The invention provides an impact damping system for sport shoes of the type having an insole with the heel portion made of elastic synthetic material which is relatively solid or hard. The damping system allows for a fine and broad adjustment of the degree of damping and power return, which can be made by the user through interchangeable, damping elements selected from a set of a few such elements, without the drawbacks of the solutions given by the prior art.
The damping system of the invention is of the type having an elastically deformable damping means which is fittable in a removable way in a cavity provided for at least a portion of the height of the heel area of an insole made of elastic and relatively hard material. The cavity is open to the upper face of the insole which is covered by the shoe insole.
According to the invention, the damping system comprises a tubular housing made of flexible elastomeric material which is much softer than that of the insole. The housing has flat side walls which are removable fitted into the insole cavity. The housing also has an upper convex pierced cover, provided with an external peripheral rim to be seated on the edge of the insole surrounding the cavity and with a plurality of inner axial overhangs or projections placed in circular alignment. The hanging side walls carry a lower retention means for the damping elements and a determined number of replaceable damping elements. The damping elements have the shape of overlapped sides and one made of flexible elastomeric material which are softer than that of the insole and harder than that of the housing in which they are located. The damping elements are axially retained between the assembly of the axial overhangs of the cover and the lower retention means. The housing and the assembly of discs are dimensioned in such a way that, when mounted in the shoe, only the lower face of the disc in a lower position will be seated on the bottom of the cavity. The discs have the same dimensions but different degrees of hardness.

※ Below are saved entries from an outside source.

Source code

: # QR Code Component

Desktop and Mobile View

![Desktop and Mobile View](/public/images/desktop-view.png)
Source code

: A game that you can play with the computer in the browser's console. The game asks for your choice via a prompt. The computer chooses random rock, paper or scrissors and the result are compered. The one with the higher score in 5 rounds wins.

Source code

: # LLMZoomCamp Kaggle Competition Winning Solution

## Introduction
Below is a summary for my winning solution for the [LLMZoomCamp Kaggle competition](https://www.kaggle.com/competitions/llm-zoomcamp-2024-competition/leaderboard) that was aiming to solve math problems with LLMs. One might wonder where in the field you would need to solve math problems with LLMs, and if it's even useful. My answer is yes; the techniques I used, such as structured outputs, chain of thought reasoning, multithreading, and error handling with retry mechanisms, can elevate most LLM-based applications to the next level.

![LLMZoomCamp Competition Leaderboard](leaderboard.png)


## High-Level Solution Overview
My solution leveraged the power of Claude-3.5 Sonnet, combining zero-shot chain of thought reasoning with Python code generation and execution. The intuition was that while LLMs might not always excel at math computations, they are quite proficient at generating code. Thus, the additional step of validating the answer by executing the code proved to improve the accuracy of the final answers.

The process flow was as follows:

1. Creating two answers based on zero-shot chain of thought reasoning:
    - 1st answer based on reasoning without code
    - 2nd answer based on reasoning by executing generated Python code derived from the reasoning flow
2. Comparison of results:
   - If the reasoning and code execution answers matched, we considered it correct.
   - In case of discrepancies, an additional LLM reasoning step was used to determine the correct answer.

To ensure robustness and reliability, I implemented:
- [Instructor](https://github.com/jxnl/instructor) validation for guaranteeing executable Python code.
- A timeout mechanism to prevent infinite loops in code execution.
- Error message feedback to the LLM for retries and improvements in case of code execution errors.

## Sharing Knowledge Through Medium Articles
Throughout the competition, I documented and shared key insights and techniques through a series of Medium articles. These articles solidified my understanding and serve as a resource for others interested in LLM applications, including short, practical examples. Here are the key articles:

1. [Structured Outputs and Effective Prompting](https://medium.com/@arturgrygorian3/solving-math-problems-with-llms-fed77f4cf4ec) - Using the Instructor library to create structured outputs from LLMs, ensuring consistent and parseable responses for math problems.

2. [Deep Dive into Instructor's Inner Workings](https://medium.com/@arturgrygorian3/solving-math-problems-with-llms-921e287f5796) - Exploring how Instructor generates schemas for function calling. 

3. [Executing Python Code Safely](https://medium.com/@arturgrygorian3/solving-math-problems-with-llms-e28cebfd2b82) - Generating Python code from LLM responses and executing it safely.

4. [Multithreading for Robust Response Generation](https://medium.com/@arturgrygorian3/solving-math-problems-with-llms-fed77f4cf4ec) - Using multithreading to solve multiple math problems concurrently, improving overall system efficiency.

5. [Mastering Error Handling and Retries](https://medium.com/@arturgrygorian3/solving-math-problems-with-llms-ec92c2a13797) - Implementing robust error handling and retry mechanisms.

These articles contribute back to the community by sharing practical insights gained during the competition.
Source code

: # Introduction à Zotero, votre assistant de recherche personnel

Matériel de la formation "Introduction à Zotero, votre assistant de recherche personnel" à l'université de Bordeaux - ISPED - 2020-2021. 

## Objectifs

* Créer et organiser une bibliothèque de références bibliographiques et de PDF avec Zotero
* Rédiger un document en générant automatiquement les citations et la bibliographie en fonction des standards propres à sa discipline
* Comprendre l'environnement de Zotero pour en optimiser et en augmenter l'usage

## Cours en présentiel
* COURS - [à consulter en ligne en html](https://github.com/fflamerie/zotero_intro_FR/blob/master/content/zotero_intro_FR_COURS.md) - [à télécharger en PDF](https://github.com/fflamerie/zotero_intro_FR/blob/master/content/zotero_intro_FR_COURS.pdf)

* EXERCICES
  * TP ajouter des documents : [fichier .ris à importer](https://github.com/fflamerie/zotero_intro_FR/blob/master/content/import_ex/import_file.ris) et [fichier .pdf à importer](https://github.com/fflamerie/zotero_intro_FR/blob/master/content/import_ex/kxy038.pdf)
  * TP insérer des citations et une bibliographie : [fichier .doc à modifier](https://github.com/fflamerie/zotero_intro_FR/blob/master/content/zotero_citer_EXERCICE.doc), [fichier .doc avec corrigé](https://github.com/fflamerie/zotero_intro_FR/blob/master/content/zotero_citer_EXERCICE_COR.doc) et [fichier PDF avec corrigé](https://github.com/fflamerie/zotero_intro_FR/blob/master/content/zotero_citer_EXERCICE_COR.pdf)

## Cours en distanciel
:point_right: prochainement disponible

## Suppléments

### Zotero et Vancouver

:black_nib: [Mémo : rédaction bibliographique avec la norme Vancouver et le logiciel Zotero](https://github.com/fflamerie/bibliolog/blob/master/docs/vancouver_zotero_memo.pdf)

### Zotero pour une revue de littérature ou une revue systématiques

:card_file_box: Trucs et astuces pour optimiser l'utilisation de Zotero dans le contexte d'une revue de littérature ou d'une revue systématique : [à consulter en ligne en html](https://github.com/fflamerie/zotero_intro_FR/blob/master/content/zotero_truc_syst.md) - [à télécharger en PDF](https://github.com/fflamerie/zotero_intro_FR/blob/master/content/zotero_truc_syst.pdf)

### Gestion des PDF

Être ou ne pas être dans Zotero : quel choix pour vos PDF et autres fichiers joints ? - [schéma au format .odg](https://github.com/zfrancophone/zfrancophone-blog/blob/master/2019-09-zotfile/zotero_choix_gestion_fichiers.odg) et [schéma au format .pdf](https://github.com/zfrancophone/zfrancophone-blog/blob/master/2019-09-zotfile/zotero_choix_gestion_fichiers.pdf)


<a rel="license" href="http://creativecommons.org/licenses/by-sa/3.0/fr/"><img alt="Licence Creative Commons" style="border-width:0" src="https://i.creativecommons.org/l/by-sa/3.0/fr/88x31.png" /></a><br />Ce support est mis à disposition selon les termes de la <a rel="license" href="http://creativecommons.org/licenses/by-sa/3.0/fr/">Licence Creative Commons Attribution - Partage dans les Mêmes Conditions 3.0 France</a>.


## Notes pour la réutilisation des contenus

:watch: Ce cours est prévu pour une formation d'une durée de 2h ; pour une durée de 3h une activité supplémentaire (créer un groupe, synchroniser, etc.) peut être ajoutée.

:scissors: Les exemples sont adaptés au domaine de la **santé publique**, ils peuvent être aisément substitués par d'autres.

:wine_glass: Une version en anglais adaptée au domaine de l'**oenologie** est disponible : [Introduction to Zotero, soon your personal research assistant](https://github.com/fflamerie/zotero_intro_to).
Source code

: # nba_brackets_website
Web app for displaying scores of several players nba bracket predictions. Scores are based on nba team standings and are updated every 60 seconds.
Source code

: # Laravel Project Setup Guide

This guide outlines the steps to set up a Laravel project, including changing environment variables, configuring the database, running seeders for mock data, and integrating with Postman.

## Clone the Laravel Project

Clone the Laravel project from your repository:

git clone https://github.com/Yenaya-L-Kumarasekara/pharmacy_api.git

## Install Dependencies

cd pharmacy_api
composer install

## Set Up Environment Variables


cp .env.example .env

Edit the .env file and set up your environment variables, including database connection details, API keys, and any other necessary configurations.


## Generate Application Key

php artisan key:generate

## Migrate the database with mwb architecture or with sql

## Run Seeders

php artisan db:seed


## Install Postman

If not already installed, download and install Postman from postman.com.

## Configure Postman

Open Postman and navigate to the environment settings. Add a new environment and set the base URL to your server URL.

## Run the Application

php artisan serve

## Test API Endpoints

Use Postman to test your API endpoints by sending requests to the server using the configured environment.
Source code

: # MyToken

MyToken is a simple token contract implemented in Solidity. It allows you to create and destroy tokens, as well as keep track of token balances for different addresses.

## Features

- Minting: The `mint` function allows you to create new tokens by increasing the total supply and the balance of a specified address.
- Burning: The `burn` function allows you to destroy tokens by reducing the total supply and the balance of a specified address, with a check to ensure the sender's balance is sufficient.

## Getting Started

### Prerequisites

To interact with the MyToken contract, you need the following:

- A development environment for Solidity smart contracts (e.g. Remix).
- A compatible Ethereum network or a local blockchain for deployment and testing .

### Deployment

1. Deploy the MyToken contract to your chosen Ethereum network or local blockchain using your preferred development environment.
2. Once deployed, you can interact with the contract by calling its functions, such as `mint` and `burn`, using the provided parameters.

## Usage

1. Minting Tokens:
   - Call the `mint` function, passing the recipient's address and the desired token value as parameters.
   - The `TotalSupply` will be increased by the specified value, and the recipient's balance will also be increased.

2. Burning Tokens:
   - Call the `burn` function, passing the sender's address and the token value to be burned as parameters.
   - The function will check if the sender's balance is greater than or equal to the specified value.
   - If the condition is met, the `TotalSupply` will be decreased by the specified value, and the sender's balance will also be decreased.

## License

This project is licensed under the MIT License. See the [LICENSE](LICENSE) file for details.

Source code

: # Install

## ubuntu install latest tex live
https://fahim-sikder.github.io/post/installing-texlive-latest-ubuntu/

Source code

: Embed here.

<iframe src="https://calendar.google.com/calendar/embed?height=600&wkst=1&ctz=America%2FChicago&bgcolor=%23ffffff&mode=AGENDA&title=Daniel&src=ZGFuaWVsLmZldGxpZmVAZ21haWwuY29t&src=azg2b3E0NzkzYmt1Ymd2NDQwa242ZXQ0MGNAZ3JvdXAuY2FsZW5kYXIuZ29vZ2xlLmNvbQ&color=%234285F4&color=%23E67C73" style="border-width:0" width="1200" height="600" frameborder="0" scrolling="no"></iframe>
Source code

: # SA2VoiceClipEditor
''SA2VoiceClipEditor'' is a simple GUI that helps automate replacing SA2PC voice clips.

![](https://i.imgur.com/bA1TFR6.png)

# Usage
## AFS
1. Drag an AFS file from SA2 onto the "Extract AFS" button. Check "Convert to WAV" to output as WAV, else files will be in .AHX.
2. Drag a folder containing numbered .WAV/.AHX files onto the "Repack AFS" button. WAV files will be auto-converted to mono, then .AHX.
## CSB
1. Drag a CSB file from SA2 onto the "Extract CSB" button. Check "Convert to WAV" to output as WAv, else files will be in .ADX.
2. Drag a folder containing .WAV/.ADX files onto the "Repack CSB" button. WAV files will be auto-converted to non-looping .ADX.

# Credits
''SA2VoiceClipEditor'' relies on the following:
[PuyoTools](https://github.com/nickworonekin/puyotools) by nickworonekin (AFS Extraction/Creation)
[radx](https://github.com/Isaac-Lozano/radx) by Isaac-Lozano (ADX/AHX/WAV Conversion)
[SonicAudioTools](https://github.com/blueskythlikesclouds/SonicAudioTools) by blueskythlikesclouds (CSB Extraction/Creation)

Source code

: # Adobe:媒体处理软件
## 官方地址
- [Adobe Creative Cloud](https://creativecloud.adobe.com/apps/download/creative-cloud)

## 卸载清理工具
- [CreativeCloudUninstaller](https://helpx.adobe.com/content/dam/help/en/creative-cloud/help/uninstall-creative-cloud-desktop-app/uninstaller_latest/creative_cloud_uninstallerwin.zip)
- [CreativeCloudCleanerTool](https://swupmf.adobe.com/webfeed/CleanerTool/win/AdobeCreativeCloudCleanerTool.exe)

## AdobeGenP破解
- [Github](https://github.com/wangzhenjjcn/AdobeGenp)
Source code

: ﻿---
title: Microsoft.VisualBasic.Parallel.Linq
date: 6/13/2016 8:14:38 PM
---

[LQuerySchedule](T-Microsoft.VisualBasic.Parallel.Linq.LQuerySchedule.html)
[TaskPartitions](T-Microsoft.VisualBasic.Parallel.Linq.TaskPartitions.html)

The material of the damping discs is designed to be able to obtain an appropriate adjustment in the degree of impact damping being received by said discs and of return of power to the user's body, through a simple selection of discs to be placed inside the housing.
In addition to the above advantage, the subject invention allows the housing to protect the discs against direct friction with the hard wall of the cavity in the insole. Also, the heel shock of the user will be transmitted and distributed in a homogeneous way to the discs and the sole, thereby avoiding relative and out of order movement of the discs, besides serving as a directing guide to the exhaust of air inside the housing to an area of the insole when the heel compressor makes a movement. The fact that the discs are positioned inside the housing which can be inserted into the cavity facilitates the replacement of the discs by the user.
The invention will hereinafter be described by reference to the attached drawings, in which:
FIGS. 1 and 2 respectively represent a perspective view and a diametral vertical sectional view of the tubular housing;
FIGS. 3 and 4 respectively represent a perspective view and a diametral sectional view of a damping disc in an inverted position;
FIG. 5 shows a vertical, longitudinal, schematic and partial section of a shoe provided with the damping system of the invention; and
FIGS. 6 and 7 show, respectively, an end view and a transverse sectional view of a shoe provided with this damping system.
Referring to the drawings, the damping system of the invention is used in a sport shoe of the type having a sole made of an upper insole 1, a main insole 2 of elastic synthetic material which is relatively hard and a lower main outer sole 3 of elastomeric material on the face of which there are provided grooves and ribs defining the lower face of the sole. The three elements 1, 2 and 3 are bonded together by any suitable adhesive, heat sealing technique, etc.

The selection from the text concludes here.